#### Your assignment:
From the records below, take each line where the string "cite" shows up and copy it.
========
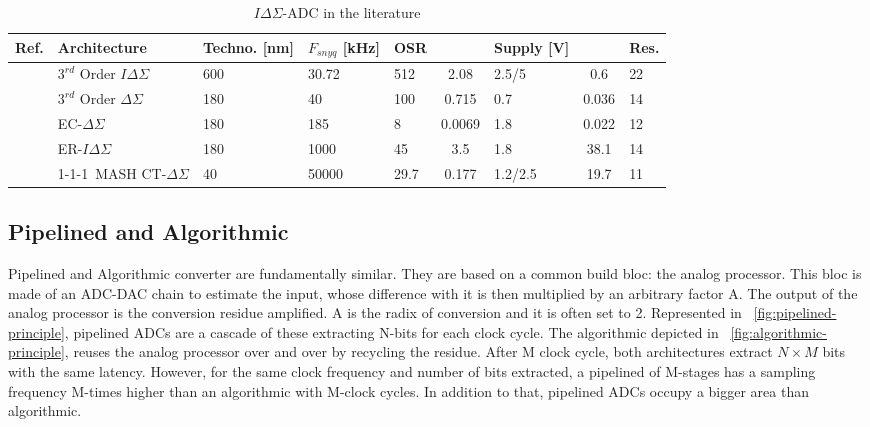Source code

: \begin{table}[htp]
	\caption{\(I\Delta\Sigma \)-ADC in the literature}
	\centering
	\label{table:sigma_delta_comparison_table}
	\begin{tabular}{L{3.5\charwidth} R{16.5\charwidth} R{6\charwidth} C{5\charwidth} R{4\charwidth} S[table-format=2.2, table-column-width=6\charwidth] R{6\charwidth} S[table-format=2.2, table-column-width=6\charwidth] C{3.5\charwidth}}
	\toprule
	Ref. & Architecture & Techno. [nm] & \(F_{snyq}\) [kHz] & OSR & {} & Supply [V] & {} & Res. \\ 
	\midrule
	\cite{Quiquempoix2006} & \(3^{rd}\) Order \(I\Delta\Sigma \) & 600 & 30.72 & 512 & 2.08 & 2.5/5 & 0.6 & 22 \\
	\cite{Chae2009} & \(3^{rd}\) Order \(\Delta\Sigma \) & 180 & 40 & 100 & 0.715 & 0.7 & 0.036 & 14 \\
	\cite{Jeon2017} & EC-\(\Delta\Sigma \) & 180 & 185 & 8 & 0.0069 & 1.8 & 0.022 & 12 \\
	\cite{Agah2010} & ER-\(I\Delta\Sigma \) & 180 & 1000 & 45 & 3.5 & 1.8 & 38.1 & 14 \\
	\cite{Liu2017} & 1-1-1~MASH CT-\(\Delta\Sigma \) & 40 & 50000 & 29.7 & 0.177 & 1.2/2.5 & 19.7 & 11 \\
	\bottomrule
	\end{tabular}
\end{table}

\subsection{Pipelined and Algorithmic}               %
\label{sec:pipe-adc}
Pipelined and Algorithmic converter are fundamentally similar. They are based on a common build bloc: the analog processor. This bloc is made of an ADC-DAC chain to estimate the input, whose difference with it is then multiplied by an arbitrary factor A. The output of the analog processor is the conversion residue amplified. A is the radix of conversion and it is often set to 2. Represented in \figurename~\ref{fig:pipelined-principle}, pipelined ADCs are a cascade of these extracting N-bits for each clock cycle. The algorithmic depicted in \figurename~\ref{fig:algorithmic-principle}, reuses the analog processor over and over by recycling the residue. After M clock cycle, both architectures extract $N\times M$ bits with the same latency. However, for the same clock frequency and number of bits extracted, a pipelined of M-stages has a sampling frequency M-times higher than an algorithmic with M-clock cycles. In addition to that, pipelined ADCs occupy a bigger area than algorithmic.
========
#### Exercise solution:
	\cite{Quiquempoix2006} & \(3^{rd}\) Order \(I\Delta\Sigma \) & 600 & 30.72 & 512 & 2.08 & 2.5/5 & 0.6 & 22 \\
	\cite{Chae2009} & \(3^{rd}\) Order \(\Delta\Sigma \) & 180 & 40 & 100 & 0.715 & 0.7 & 0.036 & 14 \\
	\cite{Jeon2017} & EC-\(\Delta\Sigma \) & 180 & 185 & 8 & 0.0069 & 1.8 & 0.022 & 12 \\
	\cite{Agah2010} & ER-\(I\Delta\Sigma \) & 180 & 1000 & 45 & 3.5 & 1.8 & 38.1 & 14 \\
	\cite{Liu2017} & 1-1-1~MASH CT-\(\Delta\Sigma \) & 40 & 50000 & 29.7 & 0.177 & 1.2/2.5 & 19.7 & 11 \\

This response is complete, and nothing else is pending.